These labels were automatically added by AI and may be inaccurate. For details, see About Literature Database.
Abstract
Prompt injection attacks represent a major vulnerability in Large Language
Model (LLM) deployments, where malicious instructions embedded in user inputs
can override system prompts and induce unintended behaviors. This paper
presents a novel multi-agent defense framework that employs specialized LLM
agents in coordinated pipelines to detect and neutralize prompt injection
attacks in real-time. We evaluate our approach using two distinct
architectures: a sequential chain-of-agents pipeline and a hierarchical
coordinator-based system. Our comprehensive evaluation on 55 unique prompt
injection attacks, grouped into 8 categories and totaling 400 attack instances
across two LLM platforms (ChatGLM and Llama2), demonstrates significant
security improvements.
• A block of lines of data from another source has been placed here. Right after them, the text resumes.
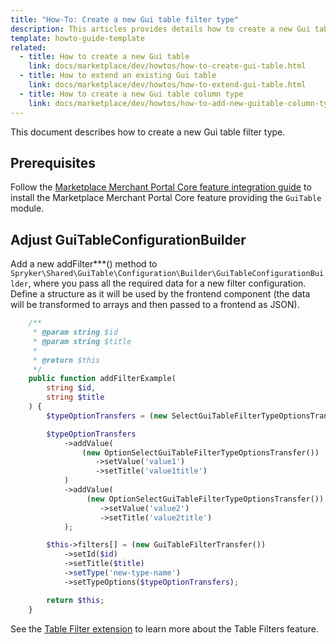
 ```yaml
---
title: "How-To: Create a new Gui table filter type"
description: This articles provides details how to create a new Gui table filter type
template: howto-guide-template
related:
  - title: How to create a new Gui table
    link: docs/marketplace/dev/howtos/how-to-create-gui-table.html
  - title: How to extend an existing Gui table
    link: docs/marketplace/dev/howtos/how-to-extend-gui-table.html
  - title: How to create a new Gui table column type
    link: docs/marketplace/dev/howtos/how-to-add-new-guitable-column-type.html
---
```


This document describes how to create a new Gui table filter type.

## Prerequisites

Follow the [Marketplace Merchant Portal Core feature integration guide](/docs/marketplace/dev/feature-integration-guides/{{site.version}}/marketplace-merchant-portal-core-feature-integration.html)
to install the Marketplace Merchant Portal Core feature providing the `GuiTable` module.

## Adjust GuiTableConfigurationBuilder

Add a new addFilter***() method to `Spryker\Shared\GuiTable\Configuration\Builder\GuiTableConfigurationBuilder`, where you pass all the required data for a new filter configuration. Define a structure as it will be used by the frontend component (the data will be transformed to arrays and then passed to a frontend as JSON).

```php
    /**
     * @param string $id
     * @param string $title
     *
     * @return $this
     */
    public function addFilterExample(
        string $id,
        string $title
    ) {
        $typeOptionTransfers = (new SelectGuiTableFilterTypeOptionsTransfer());

        $typeOptionTransfers
            ->addValue(
                (new OptionSelectGuiTableFilterTypeOptionsTransfer())
                   ->setValue('value1')
                   ->setTitle('value1title')
            )
            ->addValue(
                 (new OptionSelectGuiTableFilterTypeOptionsTransfer())
                    ->setValue('value2')
                    ->setTitle('value2title')
            );

        $this->filters[] = (new GuiTableFilterTransfer())
            ->setId($id)
            ->setTitle($title)
            ->setType('new-type-name')
            ->setTypeOptions($typeOptionTransfers);

        return $this;
    }
```

See the [Table Filter extension](/docs/marketplace/dev/front-end/table-design/table-filters) to learn more about the Table Filters feature.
Without defense mechanisms, baseline Attack Success
Rates (ASR) reached 30% for ChatGLM and 20% for Llama2. Our multi-agent
pipeline achieved 100% mitigation, reducing ASR to 0% across all tested
scenarios. The framework demonstrates robustness across multiple attack
categories including direct overrides, code execution attempts, data
exfiltration, and obfuscation techniques, while maintaining system
functionality for legitimate queries.